> _How to complete this task_: Write out exactly the lines running from the one that contains "- to create" through the end of the material.

** Supplied records follows **

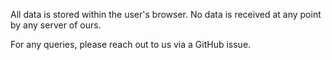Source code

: All data is stored within the user's browser. No data is received at any point by any server of ours.

For any queries, please reach out to us via a GitHub issue.
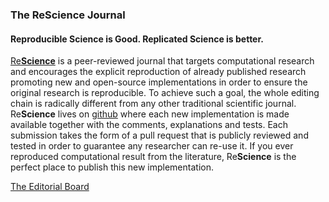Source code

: ### The ReScience Journal
#### Reproducible Science is Good. Replicated Science is better.

[Re**Science**](https://rescience.github.io) is a peer-reviewed journal that
targets computational research and encourages the explicit reproduction of
already published research promoting new and open-source implementations in
order to ensure the original research is reproducible. To achieve such a goal,
the whole editing chain is radically different from any other traditional
scientific journal. Re**Science** lives on
[github](https://github.com/ReScience/) where each new implementation is made
available together with the comments, explanations and tests. Each submission
takes the form of a pull request that is publicly reviewed and tested in order
to guarantee any researcher can re-use it. If you ever reproduced computational
result from the literature, Re**Science** is the perfect place to publish this
new implementation. 

[The Editorial Board](https://rescience.github.io/board)
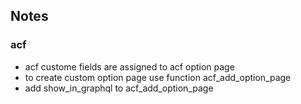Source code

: 
## Notes

### acf
 - acf custome fields are assigned to acf option page
 - to create custom option page use function acf_add_option_page
 - add show_in_graphql to acf_add_option_page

** End of Supplied records **

> _Response below_:
 - to create custom option page use function acf_add_option_page
 - add show_in_graphql to acf_add_option_page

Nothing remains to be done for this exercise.